Marsh Run girls exercising on a Saturday outside Community Center

Marsh Run girls exercising on a Saturday outside Community Center

As an assignment supervisor in Franklin County’s juvenile court system, Kimberly Allen-Hairston sees the most challenging if not debilitating situations involving children.

Whether it is divorce, abuse, neglect, delinquency or child support, the issues and cases affecting local children are disturbing when taken in total, Hairston said. And worse, the problems can carry over from one generation to the next, she said.

It is why Hairston has chosen to get in front of the problems instead of witnessing them after the fact.

Since last fall Hairston has voluntarily visited Homeport’s Marsh Run community one Saturday each month, teaching pride, respect and responsibility to seven girls from fourth to sixth grade.

“My heart tells me I have to reach them,” said Hairston, who is close to retirement.  “I was blessed as a young girl to have a Mother and Grandmother who were very active in my life."

Morgen Wade, Homeport's Manager of Volunteer Engagement, said Hairston's commitment offers an extra layer of support for Moms and their daughters.

"From social media pressure to parents being forced to work longer days,  pre-teen children today have different challenges to navigate in their development than previous generations," Wade said.

Hairston, operating a program she calls IMPACT (I’m Protecting A Cherished Treasure), engages the children on any number of levels.

The children enjoy breakfast together, clean up the kitchen at their community center after they have eaten, exercise, and find ways to improve the Marsh Run complex. Sometimes they pick up litter to show pride in where they live.

Resident children apply makeup

Resident children apply makeup

“You know Miss Kim, this belongs to us,” the children tell her. “If we don’t care about it, who will?”  

One Saturday the children put makeup on Hairston before a wedding she was attending. 

“They were so excited -- so attentive. If you could have seen my lipstick . . . It was so much fun,” Hairston recalled.

The Saturday morning program also provides an opportunity to teach the children how to speak respectfully and care for one another. 

“I talk to the girls about being my sister’s keeper, to look out for each other as a friend, girls,” said Hairston, who has a bachelor’s degree in health and community services from Bowling Green State University.

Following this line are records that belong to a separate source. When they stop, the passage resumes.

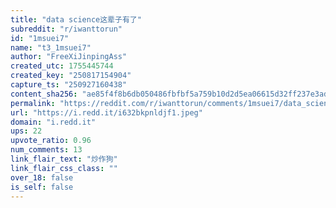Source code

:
 ```yaml
---
title: "data science这辈子有了"
subreddit: "r/iwanttorun"
id: "1msuei7"
name: "t3_1msuei7"
author: "FreeXiJinpingAss"
created_utc: 1755445744
created_key: "250817154904"
capture_ts: "250927160438"
content_sha256: "ae85f4f8b6db050486fbfbf5a759b10d2d5ea06615d32ff237e3adfe35611288"
permalink: "https://reddit.com/r/iwanttorun/comments/1msuei7/data_science这辈子有了/"
url: "https://i.redd.it/i632bkpnldjf1.jpeg"
domain: "i.redd.it"
ups: 22
upvote_ratio: 0.96
num_comments: 13
link_flair_text: "炒作狗"
link_flair_css_class: ""
over_18: false
is_self: false
---
```


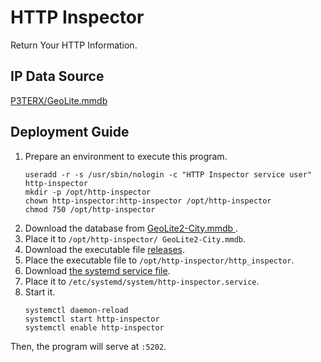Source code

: # HTTP Inspector

Return Your HTTP Information.

## IP Data Source

[P3TERX/GeoLite.mmdb](https://github.com/P3TERX/GeoLite.mmdb)

## Deployment Guide

1. Prepare an environment to execute this program.
   ```shell
   useradd -r -s /usr/sbin/nologin -c "HTTP Inspector service user" http-inspector
   mkdir -p /opt/http-inspector
   chown http-inspector:http-inspector /opt/http-inspector
   chmod 750 /opt/http-inspector
   ```
2. Download the database from [ GeoLite2-City.mmdb ](https://github.com/P3TERX/GeoLite.mmdb/releases).
3. Place it to `/opt/http-inspector/ GeoLite2-City.mmdb`.
4. Download the executable file [releases](https://github.com/YogiLiu/http_inspector/releases).
5. Place the executable file to `/opt/http-inspector/http_inspector`.
6. Download [the systemd service file](https://github.com/YogiLiu/http_inspector/main/http-inspector.service).
7. Place it to `/etc/systemd/system/http-inspector.service`.
8. Start it.
   ```shell
   systemctl daemon-reload
   systemctl start http-inspector
   systemctl enable http-inspector
   ```

Then, the program will serve at `:5202`.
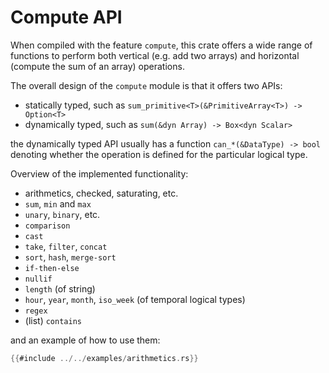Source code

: # Compute API

When compiled with the feature `compute`, this crate offers a wide range of functions
to perform both vertical (e.g. add two arrays) and horizontal
(compute the sum of an array) operations.

The overall design of the `compute` module is that it offers two APIs:

* statically typed, such as `sum_primitive<T>(&PrimitiveArray<T>) -> Option<T>`
* dynamically typed, such as `sum(&dyn Array) -> Box<dyn Scalar>`

the dynamically typed API usually has a function `can_*(&DataType) -> bool` denoting whether
the operation is defined for the particular logical type.

Overview of the implemented functionality:

* arithmetics, checked, saturating, etc.
* `sum`, `min` and `max`
* `unary`, `binary`, etc.
* `comparison`
* `cast`
* `take`, `filter`, `concat`
* `sort`, `hash`, `merge-sort`
* `if-then-else`
* `nullif`
* `length` (of string)
* `hour`, `year`, `month`, `iso_week` (of temporal logical types)
* `regex`
* (list) `contains`

and an example of how to use them:

```rust
{{#include ../../examples/arithmetics.rs}}
```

Respect is a critical component of the activities, said Homeport Program Specialist Mark Childs.

“The goal is for the girls to cherish themselves, respect themselves. They begin the program by saying, “Who is a treasure?’’ Childs said. “They respond, ‘That is me!’ It is important because if you see yourself in a positive manner you’ll feel that way.’’

The Saturday morning IMPACT program is a pilot program that could be replicated elsewhere one day, Childs said. 

Childs said he goes to Marsh on Saturday to provide oversight to elementary age boys who are looking for similar direction. A formal program for boys is possible, too, he said.